EXERCISE REQUIREMENTS:
Quote all of the data that follows exactly as written, skipping the images.

DATA TO USE:
= = = = = = =

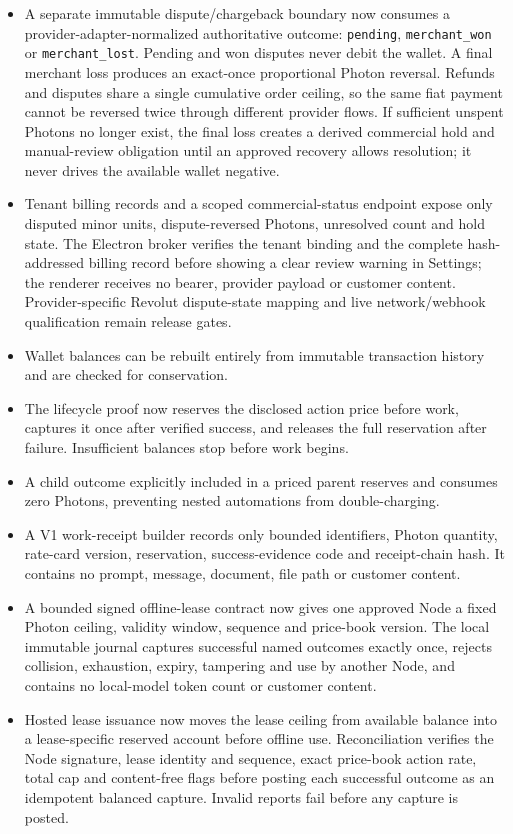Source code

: \documentclass[11pt]{article}
\newcommand{\code}[1]{\texttt{#1}}
\begin{document}
\begin{itemize}
  \item A separate immutable dispute/chargeback boundary now consumes a provider-adapter-normalized authoritative outcome: \code{pending}, \code{merchant\_won} or \code{merchant\_lost}. Pending and won disputes never debit the wallet. A final merchant loss produces an exact-once proportional Photon reversal. Refunds and disputes share a single cumulative order ceiling, so the same fiat payment cannot be reversed twice through different provider flows. If sufficient unspent Photons no longer exist, the final loss creates a derived commercial hold and manual-review obligation until an approved recovery allows resolution; it never drives the available wallet negative.
  \item Tenant billing records and a scoped commercial-status endpoint expose only disputed minor units, dispute-reversed Photons, unresolved count and hold state. The Electron broker verifies the tenant binding and the complete hash-addressed billing record before showing a clear review warning in Settings; the renderer receives no bearer, provider payload or customer content. Provider-specific Revolut dispute-state mapping and live network/webhook qualification remain release gates.
  \item Wallet balances can be rebuilt entirely from immutable transaction history and are checked for conservation.
  \item The lifecycle proof now reserves the disclosed action price before work, captures it once after verified success, and releases the full reservation after failure. Insufficient balances stop before work begins.
  \item A child outcome explicitly included in a priced parent reserves and consumes zero Photons, preventing nested automations from double-charging.
  \item A V1 work-receipt builder records only bounded identifiers, Photon quantity, rate-card version, reservation, success-evidence code and receipt-chain hash. It contains no prompt, message, document, file path or customer content.
  \item A bounded signed offline-lease contract now gives one approved Node a fixed Photon ceiling, validity window, sequence and price-book version. The local immutable journal captures successful named outcomes exactly once, rejects collision, exhaustion, expiry, tampering and use by another Node, and contains no local-model token count or customer content.
  \item Hosted lease issuance now moves the lease ceiling from available balance into a lease-specific reserved account before offline use. Reconciliation verifies the Node signature, lease identity and sequence, exact price-book action rate, total cap and content-free flags before posting each successful outcome as an idempotent balanced capture. Invalid reports fail before any capture is posted.

\end{itemize}
\end{document}
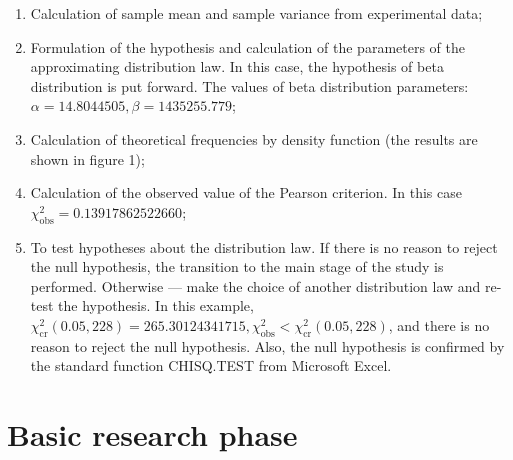 \documentclass[a4paper]{article}
\begin{document}
\begin{enumerate}
	\item Calculation of sample mean and sample variance from experimental data;
	
	\item Formulation of the hypothesis and calculation of the parameters of the approximating distribution law. In this case, the hypothesis of beta distribution is put forward. The values of beta distribution parameters: $\alpha = 14.8044505, \beta = 1435255.779$;
	
	\item Calculation of theoretical frequencies by density function (the results are shown in figure 1);

	\item Calculation of the observed value of the Pearson criterion. In this case \\ $\chi_{\text{obs}}^2 = 0.13917862522660$;
	
	\item To test hypotheses about the distribution law. If there is no reason to reject the null hypothesis, the transition to the main stage of the study is performed. Otherwise --- make the choice of another distribution law and re-test the hypothesis. In this example, $\chi_{\text{cr}}^2(0.05, 228) = 265.30124341715, \chi_{\text{obs}}^2 < \chi_{\text{cr}}^2(0.05, 228)$, and there is no reason to reject the null hypothesis. Also, the null hypothesis is confirmed by the standard function CHISQ.TEST from Microsoft Excel.
\end{enumerate}

\section{Basic research phase} \label{sec:analysis_part_2}
\end{document}
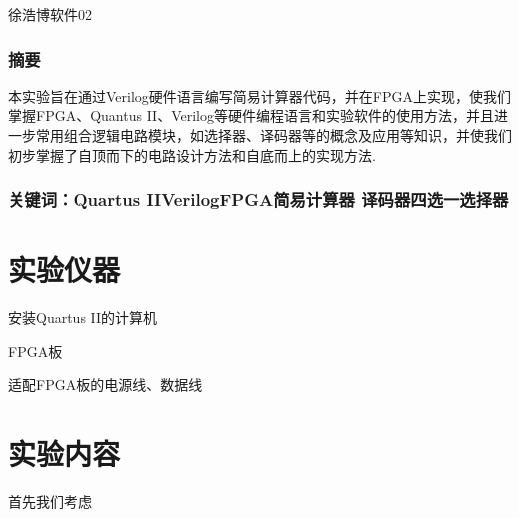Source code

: \documentclass[UTF8]{ctexart}
\begin{document}
\renewcommand{\thefootnote}{\fnsymbol{footnote}}
\linespread{1.4}
\title{\vspace{-5em}\vspace{-2.5em}}
\date{}
\maketitle
\begin{center}
{\fangsong 徐浩博\quad 软件02}
\end{center}

\subsubsection*{摘要}
{\kaishu\normalsize  本实验旨在通过Verilog硬件语言编写简易计算器代码，并在FPGA上实现，使我们掌握FPGA、Quantus II、Verilog等硬件编程语言和实验软件的使用方法，并且进一步常用组合逻辑电路模块，如选择器、译码器等的概念及应用等知识，并使我们初步掌握了自顶而下的电路设计方法和自底而上的实现方法.}
\subsubsection*{关键词：Quartus II\quad Verilog\quad FPGA\quad 简易计算器 \quad 译码器\quad 四选一选择器\vspace{1.5em}}
\songti

\section{实验仪器}
安装Quartus II的计算机\par
FPGA板\par
适配FPGA板的电源线、数据线
\par

\section{实验内容}
首先我们考虑
\end{document}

= = = = = = =

RESPONSE FOR THIS EXERCISE:
Source code

: \documentclass[11pt]{article}
\newcommand{\code}[1]{\texttt{#1}}
\begin{document}
\begin{itemize}
  \item A separate immutable dispute/chargeback boundary now consumes a provider-adapter-normalized authoritative outcome: \code{pending}, \code{merchant\_won} or \code{merchant\_lost}. Pending and won disputes never debit the wallet. A final merchant loss produces an exact-once proportional Photon reversal. Refunds and disputes share a single cumulative order ceiling, so the same fiat payment cannot be reversed twice through different provider flows. If sufficient unspent Photons no longer exist, the final loss creates a derived commercial hold and manual-review obligation until an approved recovery allows resolution; it never drives the available wallet negative.
  \item Tenant billing records and a scoped commercial-status endpoint expose only disputed minor units, dispute-reversed Photons, unresolved count and hold state. The Electron broker verifies the tenant binding and the complete hash-addressed billing record before showing a clear review warning in Settings; the renderer receives no bearer, provider payload or customer content. Provider-specific Revolut dispute-state mapping and live network/webhook qualification remain release gates.
  \item Wallet balances can be rebuilt entirely from immutable transaction history and are checked for conservation.
  \item The lifecycle proof now reserves the disclosed action price before work, captures it once after verified success, and releases the full reservation after failure. Insufficient balances stop before work begins.
  \item A child outcome explicitly included in a priced parent reserves and consumes zero Photons, preventing nested automations from double-charging.
  \item A V1 work-receipt builder records only bounded identifiers, Photon quantity, rate-card version, reservation, success-evidence code and receipt-chain hash. It contains no prompt, message, document, file path or customer content.
  \item A bounded signed offline-lease contract now gives one approved Node a fixed Photon ceiling, validity window, sequence and price-book version. The local immutable journal captures successful named outcomes exactly once, rejects collision, exhaustion, expiry, tampering and use by another Node, and contains no local-model token count or customer content.
  \item Hosted lease issuance now moves the lease ceiling from available balance into a lease-specific reserved account before offline use. Reconciliation verifies the Node signature, lease identity and sequence, exact price-book action rate, total cap and content-free flags before posting each successful outcome as an idempotent balanced capture. Invalid reports fail before any capture is posted.

\end{itemize}
\end{document}
 \documentclass[a4paper]{article}
\begin{document}
\begin{enumerate}
	\item Calculation of sample mean and sample variance from experimental data;
	
	\item Formulation of the hypothesis and calculation of the parameters of the approximating distribution law. In this case, the hypothesis of beta distribution is put forward. The values of beta distribution parameters: $\alpha = 14.8044505, \beta = 1435255.779$;
	
	\item Calculation of theoretical frequencies by density function (the results are shown in figure 1);

	\item Calculation of the observed value of the Pearson criterion. In this case \\ $\chi_{\text{obs}}^2 = 0.13917862522660$;
	
	\item To test hypotheses about the distribution law. If there is no reason to reject the null hypothesis, the transition to the main stage of the study is performed. Otherwise --- make the choice of another distribution law and re-test the hypothesis. In this example, $\chi_{\text{cr}}^2(0.05, 228) = 265.30124341715, \chi_{\text{obs}}^2 < \chi_{\text{cr}}^2(0.05, 228)$, and there is no reason to reject the null hypothesis. Also, the null hypothesis is confirmed by the standard function CHISQ.TEST from Microsoft Excel.
\end{enumerate}

\section{Basic research phase} \label{sec:analysis_part_2}
\end{document}
Source code

: \documentclass[UTF8]{ctexart}
\begin{document}
\renewcommand{\thefootnote}{\fnsymbol{footnote}}
\linespread{1.4}
\title{\vspace{-5em}\vspace{-2.5em}}
\date{}
\maketitle
\begin{center}
{\fangsong 徐浩博\quad 软件02}
\end{center}

\subsubsection*{摘要}
{\kaishu\normalsize  本实验旨在通过Verilog硬件语言编写简易计算器代码，并在FPGA上实现，使我们掌握FPGA、Quantus II、Verilog等硬件编程语言和实验软件的使用方法，并且进一步常用组合逻辑电路模块，如选择器、译码器等的概念及应用等知识，并使我们初步掌握了自顶而下的电路设计方法和自底而上的实现方法.}
\subsubsection*{关键词：Quartus II\quad Verilog\quad FPGA\quad 简易计算器 \quad 译码器\quad 四选一选择器\vspace{1.5em}}
\songti

\section{实验仪器}
安装Quartus II的计算机\par
FPGA板\par
适配FPGA板的电源线、数据线
\par

\section{实验内容}
首先我们考虑
\end{document}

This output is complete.